- **EXERCISE**
Scan the records for "JavaScript" and copy each line that contains it.

Saved entries:
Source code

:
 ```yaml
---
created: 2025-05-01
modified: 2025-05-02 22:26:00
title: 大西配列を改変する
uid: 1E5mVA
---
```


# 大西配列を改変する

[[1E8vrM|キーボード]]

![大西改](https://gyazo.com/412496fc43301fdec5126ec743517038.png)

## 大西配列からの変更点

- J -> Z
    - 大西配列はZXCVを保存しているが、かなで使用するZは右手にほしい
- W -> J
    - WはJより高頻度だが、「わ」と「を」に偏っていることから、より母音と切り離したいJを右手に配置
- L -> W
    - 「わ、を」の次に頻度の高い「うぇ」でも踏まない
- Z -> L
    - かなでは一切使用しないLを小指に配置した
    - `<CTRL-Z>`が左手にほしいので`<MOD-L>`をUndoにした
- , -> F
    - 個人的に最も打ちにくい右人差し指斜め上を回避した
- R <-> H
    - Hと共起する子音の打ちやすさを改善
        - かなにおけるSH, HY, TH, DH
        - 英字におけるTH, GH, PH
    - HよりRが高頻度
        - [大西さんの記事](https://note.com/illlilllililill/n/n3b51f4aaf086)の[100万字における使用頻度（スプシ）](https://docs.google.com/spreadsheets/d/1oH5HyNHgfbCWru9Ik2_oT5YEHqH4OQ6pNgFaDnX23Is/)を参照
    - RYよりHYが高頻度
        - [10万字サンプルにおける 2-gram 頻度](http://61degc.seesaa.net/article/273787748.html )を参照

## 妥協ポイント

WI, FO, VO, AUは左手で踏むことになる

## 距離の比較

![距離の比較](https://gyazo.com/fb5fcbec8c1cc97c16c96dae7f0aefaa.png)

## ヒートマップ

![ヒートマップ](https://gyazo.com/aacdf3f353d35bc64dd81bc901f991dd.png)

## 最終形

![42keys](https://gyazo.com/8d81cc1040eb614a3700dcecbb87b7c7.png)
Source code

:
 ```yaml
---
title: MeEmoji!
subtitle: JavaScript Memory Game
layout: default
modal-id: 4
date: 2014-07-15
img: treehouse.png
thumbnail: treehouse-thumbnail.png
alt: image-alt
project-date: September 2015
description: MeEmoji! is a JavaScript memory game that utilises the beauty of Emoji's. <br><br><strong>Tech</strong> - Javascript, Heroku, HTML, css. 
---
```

- **TASK ANSWER**
subtitle: JavaScript Memory Game
description: MeEmoji! is a JavaScript memory game that utilises the beauty of Emoji's. <br><br><strong>Tech</strong> - Javascript, Heroku, HTML, css. 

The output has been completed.